The Hedgehog pathway is a fundamental signaling pathway in organogenesis. The expression patterns of the ligand Sonic Hedgehog (Shh) and key pathway components have been studied in many tissues but direct spatial comparisons across tissues with different cell compositions and structural organization are not common and could reveal tissue-specific differences in pathway dynamics.

Results

We directly compared the expression characteristics of Shh, and four genes with functional roles in signaling and whose expression levels serve as readouts of pathway activity in multiple tissues of the embryonic mouse head at embryonic day 15.5 by serial in situ hybridization. The four readout genes were the positive feedback regulator Gli1, and three negative feedback regulators, Patched1, Patched2, and Hedgehog Interacting Protein. While the relative abundance of Gli1 was similar across tissues, the relative expression levels and spatial distribution of Shh and the negative feedback regulators differed, suggesting that feedback regulation of hedgehog signaling is context dependent. This comparative analysis offers insight into how consistent pathway activity could be achieved in tissues with different morphologies and characteristics of ligand expression.

Introduction

Shh is a secreted glycoprotein belonging to the Hedgehog (Hh) family of intercellular signaling molecules. The mechanics of Hh signaling is complex, extending from ligand production through signal transduction to the cell- and tissue-specific responses (reviewed in [1,2,3,4]). In its simplest iteration (Fig. 1A), binding of Shh to its receptor, Patched 1 (Ptch1) or, in some cases, Ptch2, relieves inhibition of the G-protein coupled receptor Smoothened (Smo). Activated Smo inhibits proteolytic processing of the GLI transcriptional effectors Gli2 or Gli3 into truncated repressor forms through destabilization of complexes between Gli2 or Gli3 and Suppressor of Fused (Sufu). The resulting accumulation of full-length GLI proteins in the nucleus promotes the expression of Hh target genes.

Fig. 1
figure1

Expression patterns for Shh and Hh pathway components in developing organs of the embryonic mouse head. A Simplified schematic of Hh signaling. See "Introduction" section for details. BF in situ hybridizations for Shh (B), Gli1 (C), Ptch1 (D), Ptch2 (E), and Hhip (F) in adjacent coronal sections of the mouse at E15.5. Arrowheads in F denote additional hair follicles

Transcriptional targets of the pathway not only mediate cellular responses to Hh ligands, but also participate in feedback loops that further regulate pathway activity. The principal positive feedback loop involves the transcriptional effector Gli1. Gli1 expression is activated in response to Gli2 transcriptional activation [5,6,7]. This, together with its activator function, allows Gli1 to increase signaling levels while retaining dependence on active Hh signaling. Gli1 expression is therefore an excellent indicator of pathway activity.

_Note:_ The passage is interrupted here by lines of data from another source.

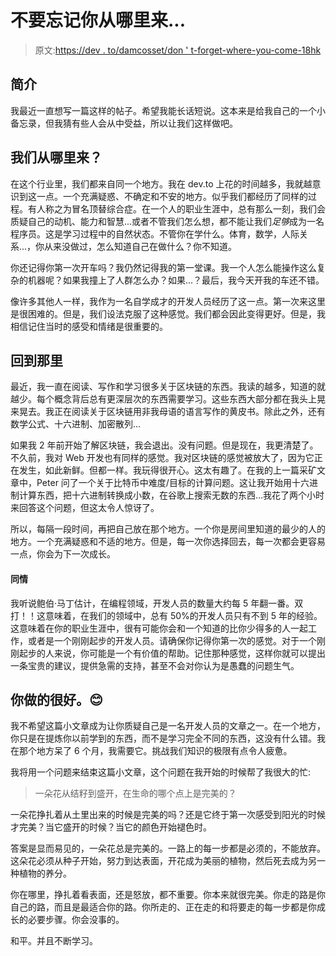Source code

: # 不要忘记你从哪里来...

> 原文:[https://dev . to/damcosset/don ' t-forget-where-you-come-18hk](https://dev.to/damcosset/dont-forget-where-you-are-coming-from-18hk)

## [](#introduction)简介

我最近一直想写一篇这样的帖子。希望我能长话短说。这本来是给我自己的一个小备忘录，但我猜有些人会从中受益，所以让我们这样做吧。

## [](#where-do-we-come-from)我们从哪里来？

在这个行业里，我们都来自同一个地方。我在 dev.to 上花的时间越多，我就越意识到这一点。一个充满疑惑、不确定和不安的地方。似乎我们都经历了同样的过程。有人称之为冒名顶替综合症。在一个人的职业生涯中，总有那么一刻，我们会质疑自己的动机、能力和智慧...或者不管我们怎么想，都不能让我们*足够*成为一名程序员。这是学习过程中的自然状态。不管你在学什么。体育，数学，人际关系...，你从来没做过，怎么知道自己在做什么？你不知道。

你还记得你第一次开车吗？我仍然记得我的第一堂课。我一个人怎么能操作这么复杂的机器呢？如果我撞上了人群怎么办？如果...？最后，我今天开我的车还不错。

像许多其他人一样，我作为一名自学成才的开发人员经历了这一点。第一次来这里是很困难的。但是，我们设法克服了这种感觉。我们都会因此变得更好。但是，我相信记住当时的感受和情绪是很重要的。

## [](#go-back-there)回到那里

最近，我一直在阅读、写作和学习很多关于区块链的东西。我读的越多，知道的就越少。每个概念背后总有更深层次的东西需要学习。这些东西大部分都在我头上晃来晃去。我正在阅读关于区块链用非我母语的语言写作的黄皮书。除此之外，还有数学公式、十六进制、加密散列...

如果我 2 年前开始了解区块链，我会退出。没有问题。但是现在，我更清楚了。不久前，我对 Web 开发也有同样的感觉。我对区块链的感觉被放大了，因为它正在发生，如此新鲜。但都一样。我玩得很开心。这太有趣了。在我的上一篇采矿文章中，Peter 问了一个关于比特币中难度/目标的计算问题。这让我开始用十六进制计算东西，把十六进制转换成小数，在谷歌上搜索无数的东西...我花了两个小时来回答这个问题，但这太令人惊讶了。

所以，每隔一段时间，再把自己放在那个地方。一个你是房间里知道的最少的人的地方。一个充满疑惑和不适的地方。但是，每一次你选择回去，每一次都会更容易一点，你会为下一次成长。

#### [](#compassion)同情

我听说鲍伯·马丁估计，在编程领域，开发人员的数量大约每 5 年翻一番。双打！！这意味着，在我们的领域中，总有 50%的开发人员只有不到 5 年的经验。这意味着在你的职业生涯中，很有可能你会和一个知道的比你少得多的人一起工作，或者是一个刚刚起步的开发人员。请确保你记得你第一次的感觉。对于一个刚刚起步的人来说，你可能是一个有价值的帮助。记住那种感觉，这样你就可以提出一条宝贵的建议，提供急需的支持，甚至不会对你认为是愚蠢的问题生气。

## [](#you-are-doing-fine)你做的很好。😊

我不希望这篇小文章成为让你质疑自己是一名开发人员的文章之一。在一个地方，你只是在提炼你以前学到的东西，而不是学习完全不同的东西，这没有什么错。我在那个地方呆了 6 个月，我需要它。挑战我们知识的极限有点令人疲惫。

我将用一个问题来结束这篇小文章，这个问题在我开始的时候帮了我很大的忙:

> 一朵花从结籽到盛开，在生命的哪个点上是完美的？

一朵花挣扎着从土里出来的时候是完美的吗？还是它终于第一次感受到阳光的时候才完美？当它盛开的时候？当它的颜色开始褪色时。

答案是显而易见的，一朵花总是完美的。一路上的每一步都是必须的，不能放弃。这朵花必须从种子开始，努力到达表面，开花成为美丽的植物，然后死去成为另一种植物的养分。

你在哪里，挣扎着看表面，还是怒放，都不重要。你本来就很完美。你走的路是你自己的路，而且是最适合你的路。你所走的、正在走的和将要走的每一步都是你成长的必要步骤。你会没事的。

和平。并且不断学习。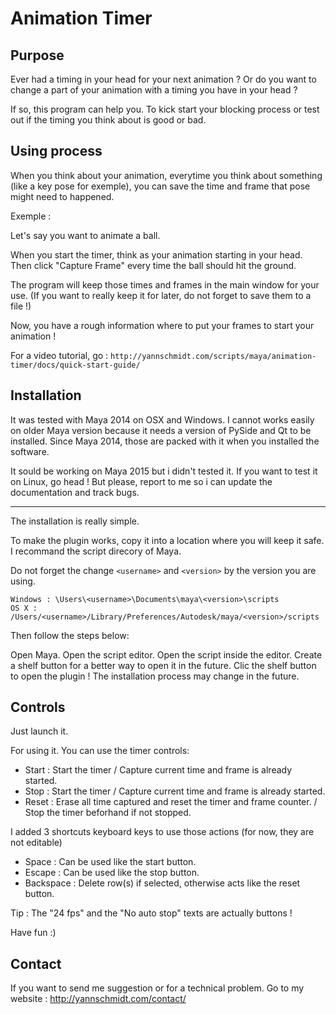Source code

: # Animation Timer

## Purpose

Ever had a timing in your head for your next animation ?
Or do you want to change a part of your animation with a timing you have in your head ?

If so, this program can help you.
To kick start your blocking process or test out if the timing you think about is good or bad.


## Using process

When you think about your animation, everytime you think about something (like a key pose for exemple),
you can save the time and frame that pose might need to happened.

Exemple :

Let's say you want to animate a ball.

When you start the timer, think as your animation starting in your head.
Then click "Capture Frame" every time the ball should hit the ground.

The program will keep those times and frames in the main window for your use.
(If you want to really keep it for later, do not forget to save them to a file !)

Now, you have a rough information where to put your frames to start your animation !

For a video tutorial, go : `http://yannschmidt.com/scripts/maya/animation-timer/docs/quick-start-guide/`


## Installation

It was tested with Maya 2014 on OSX and Windows. I cannot works easily on older Maya version because it needs a version of PySide and Qt to be installed. Since Maya 2014, those are packed with it when you installed the software.

It sould be working on Maya 2015 but i didn't tested it.
If you want to test it on Linux, go head ! But please, report to me so i can update the documentation and track bugs.

---

The installation is really simple.

To make the plugin works, copy it into a location where you will keep it safe.
I recommand the script direcory of Maya.

Do not forget the change `<username>` and `<version>` by the version you are using.

    Windows : \Users\<username>\Documents\maya\<version>\scripts
    OS X : /Users/<username>/Library/Preferences/Autodesk/maya/<version>/scripts

Then follow the steps below:

Open Maya.
Open the script editor.
Open the script inside the editor.
Create a shelf button for a better way to open it in the future.
Clic the shelf button to open the plugin !
The installation process may change in the future.


## Controls

Just launch it.

For using it. You can use the timer controls:

- Start : Start the timer / Capture current time and frame is already started.
- Stop : Start the timer / Capture current time and frame is already started.
- Reset : Erase all time captured and reset the timer and frame counter. / Stop the timer beforhand if not stopped.

I added 3 shortcuts keyboard keys to use those actions
(for now, they are not editable)

- Space : Can be used like the start button.
- Escape : Can be used like the stop button.
- Backspace : Delete row(s) if selected, otherwise acts like the reset button.

Tip : The "24 fps" and the "No auto stop" texts are actually buttons !

Have fun :)


## Contact

If you want to send me suggestion or for a technical problem.
Go to my website : http://yannschmidt.com/contact/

Ptch1, Ptch2, and Hhip participate in negative feedback that act at the level of Hh reception [8,9,10]. Ptch1 transcripts are also upregulated in response to Hh signaling [11,12,13], and evaluation of phenotypes and Hh pathway activity in Ptch1 mutant mice shows that Hh activity is sensitive to Ptch1 gene dosage [14,15,16]. In addition to Smo inhibition, upregulation of Ptch1 (Ptc in Drosophila) also sequesters Hh ligands and desensitizes the cell to Hh signal [17]. Patch2 shares sequence homology with Ptch1, binds Hh ligands with high affinity and inhibits Shh-induced changes in gene expression [18, 19]. Ptch2 is also upregulated in response to Hh signaling, but this can be context dependent [18,19,20]. Additionally, Ptch2 fails to block changes in gene expression induced by a constitutively active form of Smo and is unable to replace Ptch1 function in Ptch1 mutant basal carcinoma cells but does preserve some ligand dependent signaling in Ptch1-null fibroblasts [19, 21, 22]. Interestingly, Ptch1 and 2 can non-autonomously inhibit Smo, possibly through secretion of a cholesterol precursor [10]. Like Ptch1 and Ptch2, Hhip is upregulated in response to Hh signaling. Hhip also binds Hh ligands with high affinity and can attenuate Hh signaling through ligand sequestration [8, 9, 23, 24]. Like Ptch1 and Ptch2, Hhip also negatively regulates the level of Hh ligands to which the responding cell is exposed.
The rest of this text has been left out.